Harold Noyes joined Micron Technology's DRAM Solutions Group in 2007 as the senior architect (hardware), working on the Automata Processor investigation and development. Prior to joining Micron, Mr. Noyes held a variety of research and development positions with Hewlett-Packard Company (25 years) and Freescale Semiconductor (2 years). His experience spans both engineering and project management roles, including Automata Processor architecture development, printed circuit assembly design, electromagnetic and regulatory compliance, modem design, full custom silicon design, ASIC design, and technical writing. Mr. Noyes earned a B.S. in electrical engineering from Utah State University.

Lecture Summary

Frequency scaling and architectural enhancements traditionally provided by Moore's Law are no longer adequately addressing computationally intensive problems. Multicore processing architectures, capable of increasing performance in certain applications, fall short when it comes to unstructured data set processing and algorithms that are not easily modified for parallel execution. Reconfigurable silicon architectures, with purpose-built machines controlled by traditional CPUs, take a somewhat similar approach but are limited by the practical considerations of power, cost, size, and speed.

Micron's Automata Processor architecture overcomes many of the obstacles facing modern von Neumann architectures and is poised to play an important role in solving some of the most challenging computational problems. It uses memory-based reconfigurable technology to create purpose-built, data-driven machines called automata. Inherent to the architecture is the ability to operate all of these automata—thousands or even millions— completely in parallel.
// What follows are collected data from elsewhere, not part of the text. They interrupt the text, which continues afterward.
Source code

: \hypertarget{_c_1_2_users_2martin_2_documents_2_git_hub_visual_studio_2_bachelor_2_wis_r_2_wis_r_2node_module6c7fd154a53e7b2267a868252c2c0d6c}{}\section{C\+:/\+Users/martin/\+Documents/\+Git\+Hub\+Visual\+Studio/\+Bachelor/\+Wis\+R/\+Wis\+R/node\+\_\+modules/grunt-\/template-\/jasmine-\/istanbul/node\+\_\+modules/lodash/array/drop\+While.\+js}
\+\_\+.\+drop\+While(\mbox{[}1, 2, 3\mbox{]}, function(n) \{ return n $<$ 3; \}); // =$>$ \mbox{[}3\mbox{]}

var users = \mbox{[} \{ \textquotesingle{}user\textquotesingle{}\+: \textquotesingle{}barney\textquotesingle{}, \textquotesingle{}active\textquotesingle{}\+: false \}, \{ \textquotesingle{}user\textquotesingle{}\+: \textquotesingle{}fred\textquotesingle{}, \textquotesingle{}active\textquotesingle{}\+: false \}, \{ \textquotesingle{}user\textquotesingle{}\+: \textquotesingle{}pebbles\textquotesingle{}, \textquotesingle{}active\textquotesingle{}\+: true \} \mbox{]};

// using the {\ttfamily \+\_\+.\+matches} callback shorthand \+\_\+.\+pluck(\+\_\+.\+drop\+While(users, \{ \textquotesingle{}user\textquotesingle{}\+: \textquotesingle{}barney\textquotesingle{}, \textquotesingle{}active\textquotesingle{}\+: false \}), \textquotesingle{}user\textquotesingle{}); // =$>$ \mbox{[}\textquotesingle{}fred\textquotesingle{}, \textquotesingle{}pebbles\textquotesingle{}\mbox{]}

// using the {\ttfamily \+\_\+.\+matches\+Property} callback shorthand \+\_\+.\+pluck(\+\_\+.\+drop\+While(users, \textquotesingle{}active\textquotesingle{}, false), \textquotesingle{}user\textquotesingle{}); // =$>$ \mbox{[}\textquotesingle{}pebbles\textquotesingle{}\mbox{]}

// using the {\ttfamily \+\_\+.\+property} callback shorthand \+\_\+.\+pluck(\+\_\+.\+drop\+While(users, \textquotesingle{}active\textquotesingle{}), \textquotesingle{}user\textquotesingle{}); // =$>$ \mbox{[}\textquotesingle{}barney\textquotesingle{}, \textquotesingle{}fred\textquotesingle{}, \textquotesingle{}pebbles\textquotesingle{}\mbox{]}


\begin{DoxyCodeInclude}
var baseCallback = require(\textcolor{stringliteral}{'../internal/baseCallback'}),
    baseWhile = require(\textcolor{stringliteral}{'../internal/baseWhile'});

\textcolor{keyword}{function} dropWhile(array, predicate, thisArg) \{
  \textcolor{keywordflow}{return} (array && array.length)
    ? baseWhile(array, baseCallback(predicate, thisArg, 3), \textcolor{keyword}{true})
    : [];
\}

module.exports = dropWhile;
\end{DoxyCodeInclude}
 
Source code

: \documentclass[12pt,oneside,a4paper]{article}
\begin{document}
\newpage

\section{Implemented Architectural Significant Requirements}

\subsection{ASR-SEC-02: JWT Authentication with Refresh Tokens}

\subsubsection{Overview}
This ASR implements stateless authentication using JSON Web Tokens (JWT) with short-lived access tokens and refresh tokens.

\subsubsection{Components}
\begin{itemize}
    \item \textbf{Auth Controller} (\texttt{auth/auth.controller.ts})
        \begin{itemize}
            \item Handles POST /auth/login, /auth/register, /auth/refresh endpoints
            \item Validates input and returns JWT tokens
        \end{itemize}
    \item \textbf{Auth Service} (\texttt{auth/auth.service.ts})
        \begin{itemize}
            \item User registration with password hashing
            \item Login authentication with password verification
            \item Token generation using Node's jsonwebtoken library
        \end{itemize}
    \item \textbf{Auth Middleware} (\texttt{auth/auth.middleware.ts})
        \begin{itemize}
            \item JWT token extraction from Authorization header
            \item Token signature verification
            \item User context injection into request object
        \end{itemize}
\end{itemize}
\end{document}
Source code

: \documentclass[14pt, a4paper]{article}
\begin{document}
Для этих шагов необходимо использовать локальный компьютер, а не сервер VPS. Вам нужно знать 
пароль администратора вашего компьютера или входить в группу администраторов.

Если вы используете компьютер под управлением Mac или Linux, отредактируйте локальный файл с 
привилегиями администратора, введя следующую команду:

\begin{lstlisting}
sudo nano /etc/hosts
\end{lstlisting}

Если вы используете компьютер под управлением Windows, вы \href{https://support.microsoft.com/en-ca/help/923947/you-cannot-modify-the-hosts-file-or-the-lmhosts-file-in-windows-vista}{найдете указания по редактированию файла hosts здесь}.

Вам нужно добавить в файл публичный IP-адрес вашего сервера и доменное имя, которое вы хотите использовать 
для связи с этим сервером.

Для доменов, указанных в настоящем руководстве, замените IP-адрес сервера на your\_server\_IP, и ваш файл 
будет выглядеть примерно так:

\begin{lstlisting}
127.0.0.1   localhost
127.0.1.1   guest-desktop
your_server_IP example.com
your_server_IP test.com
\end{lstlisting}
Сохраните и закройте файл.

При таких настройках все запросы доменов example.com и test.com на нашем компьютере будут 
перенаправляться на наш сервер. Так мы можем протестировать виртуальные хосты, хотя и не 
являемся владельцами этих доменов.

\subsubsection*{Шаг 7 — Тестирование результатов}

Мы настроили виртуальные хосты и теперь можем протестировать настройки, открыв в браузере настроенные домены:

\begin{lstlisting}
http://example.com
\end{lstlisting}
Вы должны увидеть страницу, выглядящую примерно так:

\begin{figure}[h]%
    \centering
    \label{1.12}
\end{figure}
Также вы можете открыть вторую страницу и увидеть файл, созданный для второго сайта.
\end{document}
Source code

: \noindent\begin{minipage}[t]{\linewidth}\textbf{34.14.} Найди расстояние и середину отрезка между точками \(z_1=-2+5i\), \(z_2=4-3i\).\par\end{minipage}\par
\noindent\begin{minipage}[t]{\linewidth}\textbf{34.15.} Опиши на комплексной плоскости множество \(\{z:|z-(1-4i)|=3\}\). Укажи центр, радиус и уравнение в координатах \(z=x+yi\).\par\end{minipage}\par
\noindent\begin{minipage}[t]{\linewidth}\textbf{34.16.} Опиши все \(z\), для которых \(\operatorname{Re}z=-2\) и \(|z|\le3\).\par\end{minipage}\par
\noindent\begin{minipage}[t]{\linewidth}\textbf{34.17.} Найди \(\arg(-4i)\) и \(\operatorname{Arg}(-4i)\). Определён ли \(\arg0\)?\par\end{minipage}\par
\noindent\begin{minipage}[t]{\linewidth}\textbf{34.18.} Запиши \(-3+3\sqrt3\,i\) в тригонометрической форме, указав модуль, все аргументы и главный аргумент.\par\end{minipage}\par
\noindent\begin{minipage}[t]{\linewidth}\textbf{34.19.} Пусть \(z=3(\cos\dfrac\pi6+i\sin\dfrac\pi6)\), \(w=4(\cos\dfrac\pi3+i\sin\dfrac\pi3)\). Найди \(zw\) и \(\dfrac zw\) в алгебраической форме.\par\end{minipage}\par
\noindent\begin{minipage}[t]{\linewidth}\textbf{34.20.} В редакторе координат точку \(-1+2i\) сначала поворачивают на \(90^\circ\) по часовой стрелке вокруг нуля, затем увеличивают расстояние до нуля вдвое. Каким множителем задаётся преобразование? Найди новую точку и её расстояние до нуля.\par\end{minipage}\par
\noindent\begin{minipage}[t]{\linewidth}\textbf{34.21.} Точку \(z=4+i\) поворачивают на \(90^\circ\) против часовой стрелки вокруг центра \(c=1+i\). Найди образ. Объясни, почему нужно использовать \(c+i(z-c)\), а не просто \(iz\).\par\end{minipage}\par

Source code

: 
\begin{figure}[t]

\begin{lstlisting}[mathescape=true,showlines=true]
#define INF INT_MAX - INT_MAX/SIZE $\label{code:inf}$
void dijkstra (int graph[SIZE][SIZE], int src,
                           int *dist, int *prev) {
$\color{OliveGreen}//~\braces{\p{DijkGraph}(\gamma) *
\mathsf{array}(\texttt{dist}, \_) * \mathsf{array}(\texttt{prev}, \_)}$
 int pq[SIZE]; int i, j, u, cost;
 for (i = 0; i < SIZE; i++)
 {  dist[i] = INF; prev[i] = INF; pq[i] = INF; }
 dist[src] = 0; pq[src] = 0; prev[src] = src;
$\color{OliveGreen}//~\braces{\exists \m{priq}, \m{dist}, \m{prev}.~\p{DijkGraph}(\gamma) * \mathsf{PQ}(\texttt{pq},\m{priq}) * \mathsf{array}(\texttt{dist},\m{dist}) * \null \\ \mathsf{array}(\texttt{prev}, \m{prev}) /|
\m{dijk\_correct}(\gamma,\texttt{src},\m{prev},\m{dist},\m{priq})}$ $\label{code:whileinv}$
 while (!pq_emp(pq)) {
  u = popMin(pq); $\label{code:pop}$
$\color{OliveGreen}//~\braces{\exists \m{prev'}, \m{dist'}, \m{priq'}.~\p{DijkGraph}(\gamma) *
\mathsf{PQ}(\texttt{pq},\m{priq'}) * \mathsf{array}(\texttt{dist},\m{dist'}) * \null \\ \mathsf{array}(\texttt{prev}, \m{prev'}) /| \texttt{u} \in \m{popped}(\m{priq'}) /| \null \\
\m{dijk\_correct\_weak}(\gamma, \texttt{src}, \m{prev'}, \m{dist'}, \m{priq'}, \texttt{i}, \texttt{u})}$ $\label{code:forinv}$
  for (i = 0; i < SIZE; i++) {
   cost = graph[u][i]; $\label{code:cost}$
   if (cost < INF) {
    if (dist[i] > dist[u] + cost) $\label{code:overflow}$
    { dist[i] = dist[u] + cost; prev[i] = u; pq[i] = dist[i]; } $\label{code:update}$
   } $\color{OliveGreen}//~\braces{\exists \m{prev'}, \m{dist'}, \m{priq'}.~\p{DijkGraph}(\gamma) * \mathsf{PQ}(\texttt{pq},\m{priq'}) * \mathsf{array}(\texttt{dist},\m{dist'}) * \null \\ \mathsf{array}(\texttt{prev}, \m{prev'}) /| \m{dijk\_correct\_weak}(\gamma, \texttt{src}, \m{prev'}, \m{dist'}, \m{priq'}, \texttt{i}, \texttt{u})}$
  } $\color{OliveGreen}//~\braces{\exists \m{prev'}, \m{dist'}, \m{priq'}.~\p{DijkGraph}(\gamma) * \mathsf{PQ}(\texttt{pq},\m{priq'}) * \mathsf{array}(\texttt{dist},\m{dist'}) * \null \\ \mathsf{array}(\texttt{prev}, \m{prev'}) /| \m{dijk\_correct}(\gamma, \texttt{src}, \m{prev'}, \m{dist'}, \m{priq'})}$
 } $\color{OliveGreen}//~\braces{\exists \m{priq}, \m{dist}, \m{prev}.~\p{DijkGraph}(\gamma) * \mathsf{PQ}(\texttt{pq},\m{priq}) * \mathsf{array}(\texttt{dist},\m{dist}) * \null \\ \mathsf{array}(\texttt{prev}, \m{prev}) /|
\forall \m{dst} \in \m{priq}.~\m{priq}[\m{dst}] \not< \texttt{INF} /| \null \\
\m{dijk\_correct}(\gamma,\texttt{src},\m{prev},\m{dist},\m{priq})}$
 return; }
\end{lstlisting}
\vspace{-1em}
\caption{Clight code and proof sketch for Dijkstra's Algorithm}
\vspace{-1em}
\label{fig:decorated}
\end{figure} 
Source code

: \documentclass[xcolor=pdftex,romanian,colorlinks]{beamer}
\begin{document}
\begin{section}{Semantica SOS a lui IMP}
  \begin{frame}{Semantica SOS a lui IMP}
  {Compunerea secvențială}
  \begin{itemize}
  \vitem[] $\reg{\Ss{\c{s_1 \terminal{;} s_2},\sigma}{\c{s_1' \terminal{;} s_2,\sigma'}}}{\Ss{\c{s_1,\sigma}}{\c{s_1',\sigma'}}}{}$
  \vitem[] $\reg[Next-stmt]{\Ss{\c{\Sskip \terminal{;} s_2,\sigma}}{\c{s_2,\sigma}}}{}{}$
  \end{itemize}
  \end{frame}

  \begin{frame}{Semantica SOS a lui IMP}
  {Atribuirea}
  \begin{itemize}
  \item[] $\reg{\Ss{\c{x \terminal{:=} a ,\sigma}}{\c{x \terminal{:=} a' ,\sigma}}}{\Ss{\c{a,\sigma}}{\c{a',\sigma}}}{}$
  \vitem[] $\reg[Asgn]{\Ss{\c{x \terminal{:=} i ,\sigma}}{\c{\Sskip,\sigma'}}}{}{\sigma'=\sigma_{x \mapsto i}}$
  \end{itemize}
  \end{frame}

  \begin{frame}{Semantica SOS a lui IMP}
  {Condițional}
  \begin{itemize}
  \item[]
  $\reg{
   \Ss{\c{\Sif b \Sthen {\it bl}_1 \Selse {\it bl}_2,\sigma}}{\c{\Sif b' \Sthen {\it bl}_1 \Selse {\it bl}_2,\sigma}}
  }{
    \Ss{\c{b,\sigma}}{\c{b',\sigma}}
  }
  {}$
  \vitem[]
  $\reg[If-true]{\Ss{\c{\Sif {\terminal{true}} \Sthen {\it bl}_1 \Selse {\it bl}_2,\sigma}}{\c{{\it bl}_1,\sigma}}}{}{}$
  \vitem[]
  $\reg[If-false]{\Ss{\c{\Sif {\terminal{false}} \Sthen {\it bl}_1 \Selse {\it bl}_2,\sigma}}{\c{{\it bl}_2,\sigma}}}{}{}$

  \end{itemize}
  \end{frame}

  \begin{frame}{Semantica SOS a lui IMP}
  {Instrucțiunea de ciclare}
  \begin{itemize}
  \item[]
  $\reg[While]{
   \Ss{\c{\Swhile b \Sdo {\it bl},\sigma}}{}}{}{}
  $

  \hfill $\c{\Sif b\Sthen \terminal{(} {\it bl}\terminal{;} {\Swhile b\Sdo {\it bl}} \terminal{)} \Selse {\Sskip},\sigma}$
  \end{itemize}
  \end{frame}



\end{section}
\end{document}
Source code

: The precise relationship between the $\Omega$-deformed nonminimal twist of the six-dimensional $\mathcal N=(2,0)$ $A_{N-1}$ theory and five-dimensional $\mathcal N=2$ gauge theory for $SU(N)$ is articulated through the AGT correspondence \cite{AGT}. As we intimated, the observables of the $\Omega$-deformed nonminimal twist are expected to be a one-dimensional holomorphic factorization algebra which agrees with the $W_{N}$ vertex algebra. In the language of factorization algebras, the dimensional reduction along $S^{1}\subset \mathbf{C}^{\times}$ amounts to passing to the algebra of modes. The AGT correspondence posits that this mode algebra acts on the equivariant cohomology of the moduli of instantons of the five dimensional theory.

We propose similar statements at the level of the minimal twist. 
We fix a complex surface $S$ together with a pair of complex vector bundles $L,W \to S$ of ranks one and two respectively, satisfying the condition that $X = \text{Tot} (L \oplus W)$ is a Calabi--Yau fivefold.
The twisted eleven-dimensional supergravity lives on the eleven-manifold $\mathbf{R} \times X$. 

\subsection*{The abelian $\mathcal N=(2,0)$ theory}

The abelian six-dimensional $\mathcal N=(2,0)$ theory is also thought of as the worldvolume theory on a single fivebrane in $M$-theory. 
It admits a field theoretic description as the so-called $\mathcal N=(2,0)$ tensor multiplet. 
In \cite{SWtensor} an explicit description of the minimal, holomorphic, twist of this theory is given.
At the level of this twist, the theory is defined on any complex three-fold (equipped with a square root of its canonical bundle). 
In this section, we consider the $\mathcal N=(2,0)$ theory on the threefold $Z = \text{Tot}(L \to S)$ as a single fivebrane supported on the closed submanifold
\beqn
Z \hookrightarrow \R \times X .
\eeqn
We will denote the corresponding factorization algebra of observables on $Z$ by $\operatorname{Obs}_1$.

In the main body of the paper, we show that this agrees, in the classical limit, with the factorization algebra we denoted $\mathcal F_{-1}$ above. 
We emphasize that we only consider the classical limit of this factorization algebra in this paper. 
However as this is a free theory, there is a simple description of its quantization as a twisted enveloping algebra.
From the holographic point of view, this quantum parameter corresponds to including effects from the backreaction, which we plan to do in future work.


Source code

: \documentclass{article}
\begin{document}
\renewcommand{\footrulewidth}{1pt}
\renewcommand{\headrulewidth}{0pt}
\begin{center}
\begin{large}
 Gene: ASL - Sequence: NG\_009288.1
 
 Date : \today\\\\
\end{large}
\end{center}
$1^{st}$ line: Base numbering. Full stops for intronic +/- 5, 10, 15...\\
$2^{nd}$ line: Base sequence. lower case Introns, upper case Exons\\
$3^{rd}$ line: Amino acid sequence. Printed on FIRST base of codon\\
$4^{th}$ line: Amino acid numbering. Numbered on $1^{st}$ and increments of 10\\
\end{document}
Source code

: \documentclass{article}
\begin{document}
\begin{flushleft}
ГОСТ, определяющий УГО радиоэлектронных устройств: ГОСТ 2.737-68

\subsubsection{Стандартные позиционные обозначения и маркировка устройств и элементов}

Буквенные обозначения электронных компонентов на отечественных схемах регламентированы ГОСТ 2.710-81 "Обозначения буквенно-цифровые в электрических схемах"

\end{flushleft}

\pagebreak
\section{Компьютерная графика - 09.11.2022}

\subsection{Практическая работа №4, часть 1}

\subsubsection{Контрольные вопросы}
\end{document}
This presentation will cover the Automata Processor architecture and programming model, as well as the software development kit. Examples of possible applications will also be presented, along with the associated cost, power, and performance improvements that are anticipated.


Invited Keynote Lecture 3

Towards a Scalable and Configurable Accelerator

[Lecture Slide]

Dr. Simon See,
Director and Chief Solution Architect
Nvidia Inc. Asia Pacific,
Singapore

Biography

Dr Simon See is currently the High Performance Computing Technology Director and Chief Solution Architect for Nvidia Inc, Asia and also an Professor and Chief Scientific Computing officer in Shanghai Jiao Tong University . Concurrently A/Prof See will also be the chief scientific computing advisor for BGI (China). His research interest is in the area of High Performance Computing, computational science, Applied Mathematics and simulation methodology. He has published over 100 papers in these areas and have won various awards. Dr. See graduated from University of Salford (UK) with a Ph.D. in electrical engineering and numerical analysis in 1993. Prior to joining Sun, Dr See worked for SGI, DSO National Lab. of Singapore, IBM and International Simulation Ltd (UK), Sun Microsystems and Oracle. He is also providing consultancy to a number of national research and supercomputing centers.

Lecture Summary

In the last few years, high performance computing community have been increasing adopting accelerator such as GPU. Accelerator allows one to scale up and increase performance within a certain power envelope. However in order to scale to large systems and address different type of applications, one has to design systems that configurable and scale. In this talk, the author will discuss some of the ideas of the next generation GPU.